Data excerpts
•••

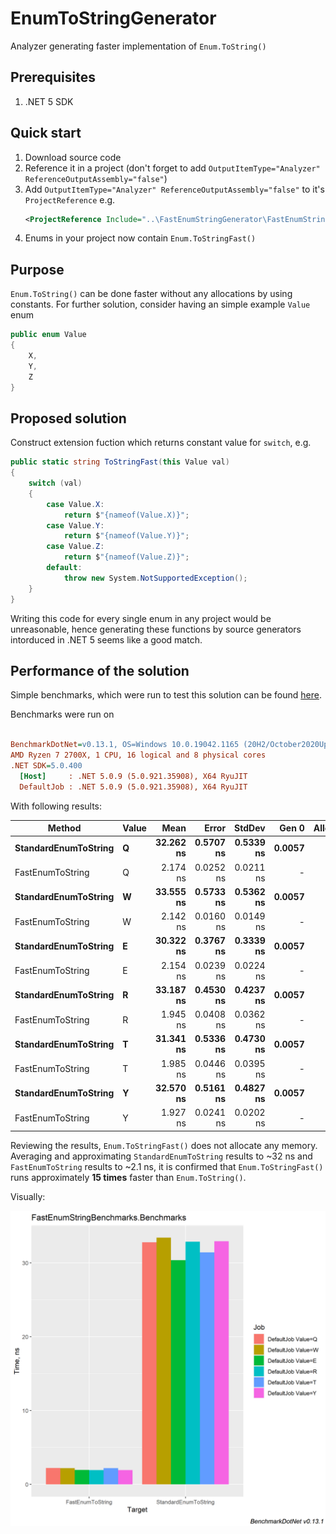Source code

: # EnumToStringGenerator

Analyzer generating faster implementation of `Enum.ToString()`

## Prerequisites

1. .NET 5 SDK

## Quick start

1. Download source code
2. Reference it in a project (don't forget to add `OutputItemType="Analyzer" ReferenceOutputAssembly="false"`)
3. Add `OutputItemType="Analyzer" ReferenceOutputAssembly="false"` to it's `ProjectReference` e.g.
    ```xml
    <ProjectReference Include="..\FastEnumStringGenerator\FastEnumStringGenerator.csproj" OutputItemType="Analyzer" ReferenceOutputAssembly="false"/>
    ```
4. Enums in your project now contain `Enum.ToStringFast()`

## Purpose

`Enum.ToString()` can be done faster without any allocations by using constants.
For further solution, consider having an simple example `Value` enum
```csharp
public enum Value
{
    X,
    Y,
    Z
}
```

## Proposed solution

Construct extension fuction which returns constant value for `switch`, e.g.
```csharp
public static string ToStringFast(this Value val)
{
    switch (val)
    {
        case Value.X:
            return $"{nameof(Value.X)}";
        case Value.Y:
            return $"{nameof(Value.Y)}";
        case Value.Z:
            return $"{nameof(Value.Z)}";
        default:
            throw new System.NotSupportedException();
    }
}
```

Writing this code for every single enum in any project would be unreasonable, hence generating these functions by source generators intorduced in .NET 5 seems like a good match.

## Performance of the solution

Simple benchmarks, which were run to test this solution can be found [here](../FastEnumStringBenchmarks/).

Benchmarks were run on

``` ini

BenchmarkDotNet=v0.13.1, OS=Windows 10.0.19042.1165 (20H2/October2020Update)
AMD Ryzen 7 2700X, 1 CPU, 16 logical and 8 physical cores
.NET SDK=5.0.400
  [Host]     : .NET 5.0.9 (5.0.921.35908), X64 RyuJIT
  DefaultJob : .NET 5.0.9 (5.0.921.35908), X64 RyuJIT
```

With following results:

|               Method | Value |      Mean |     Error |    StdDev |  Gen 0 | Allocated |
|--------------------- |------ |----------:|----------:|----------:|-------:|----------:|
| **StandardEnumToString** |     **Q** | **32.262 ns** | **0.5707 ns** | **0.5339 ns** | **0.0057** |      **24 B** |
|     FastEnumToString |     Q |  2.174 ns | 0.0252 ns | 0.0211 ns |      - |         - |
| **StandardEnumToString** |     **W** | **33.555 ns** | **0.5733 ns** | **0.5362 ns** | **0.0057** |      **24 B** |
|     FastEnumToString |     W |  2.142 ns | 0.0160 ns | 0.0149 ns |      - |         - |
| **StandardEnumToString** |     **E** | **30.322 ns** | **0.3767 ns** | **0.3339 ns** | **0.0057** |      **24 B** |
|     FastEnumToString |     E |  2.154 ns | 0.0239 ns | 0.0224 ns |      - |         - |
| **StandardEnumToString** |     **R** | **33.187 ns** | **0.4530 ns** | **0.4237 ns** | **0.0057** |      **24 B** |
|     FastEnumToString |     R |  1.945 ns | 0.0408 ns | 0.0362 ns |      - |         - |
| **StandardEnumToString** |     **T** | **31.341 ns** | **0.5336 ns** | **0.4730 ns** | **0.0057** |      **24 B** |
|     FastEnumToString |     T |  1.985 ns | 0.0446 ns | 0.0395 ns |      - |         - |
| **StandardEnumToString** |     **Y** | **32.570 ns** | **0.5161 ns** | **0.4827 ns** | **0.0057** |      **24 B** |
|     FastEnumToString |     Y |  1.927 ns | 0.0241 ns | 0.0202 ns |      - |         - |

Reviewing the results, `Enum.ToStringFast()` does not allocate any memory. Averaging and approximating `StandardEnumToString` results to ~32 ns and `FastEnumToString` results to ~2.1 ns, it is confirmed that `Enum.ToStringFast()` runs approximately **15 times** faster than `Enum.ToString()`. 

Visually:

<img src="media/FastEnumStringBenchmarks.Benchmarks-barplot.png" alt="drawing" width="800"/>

•••

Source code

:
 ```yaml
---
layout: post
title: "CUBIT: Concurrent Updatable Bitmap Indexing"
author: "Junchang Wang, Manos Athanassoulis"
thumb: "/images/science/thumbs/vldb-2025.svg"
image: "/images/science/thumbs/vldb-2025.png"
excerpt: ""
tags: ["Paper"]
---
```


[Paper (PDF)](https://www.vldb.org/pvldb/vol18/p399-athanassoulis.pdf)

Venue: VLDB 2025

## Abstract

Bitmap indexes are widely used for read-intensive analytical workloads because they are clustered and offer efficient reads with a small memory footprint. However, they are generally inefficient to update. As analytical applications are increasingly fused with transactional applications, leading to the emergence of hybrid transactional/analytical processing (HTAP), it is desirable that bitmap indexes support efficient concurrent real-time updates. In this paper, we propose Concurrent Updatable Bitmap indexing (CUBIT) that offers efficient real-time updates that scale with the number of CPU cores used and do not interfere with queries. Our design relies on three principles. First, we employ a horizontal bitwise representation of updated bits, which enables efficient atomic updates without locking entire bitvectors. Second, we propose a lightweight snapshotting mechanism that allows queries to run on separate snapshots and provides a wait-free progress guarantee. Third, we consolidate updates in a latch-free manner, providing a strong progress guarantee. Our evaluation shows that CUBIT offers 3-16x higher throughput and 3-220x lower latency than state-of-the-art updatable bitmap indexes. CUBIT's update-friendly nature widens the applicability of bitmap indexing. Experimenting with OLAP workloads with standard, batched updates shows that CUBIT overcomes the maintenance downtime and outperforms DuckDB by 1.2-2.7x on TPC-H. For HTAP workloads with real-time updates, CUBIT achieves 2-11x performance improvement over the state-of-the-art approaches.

•••

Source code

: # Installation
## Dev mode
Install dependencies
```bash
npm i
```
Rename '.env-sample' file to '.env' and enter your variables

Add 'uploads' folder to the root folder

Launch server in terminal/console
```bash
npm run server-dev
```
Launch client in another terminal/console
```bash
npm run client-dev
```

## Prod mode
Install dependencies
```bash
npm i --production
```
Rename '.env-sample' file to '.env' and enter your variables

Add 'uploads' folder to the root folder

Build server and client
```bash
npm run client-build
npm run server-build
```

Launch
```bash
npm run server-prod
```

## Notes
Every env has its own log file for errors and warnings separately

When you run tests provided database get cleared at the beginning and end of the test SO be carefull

•••

TASK REQUIREMENTS: Work through the data and report how many of its lines hold the word "thumbs", giving only the figure.

SOLUTION TO THIS PROBLEM: 2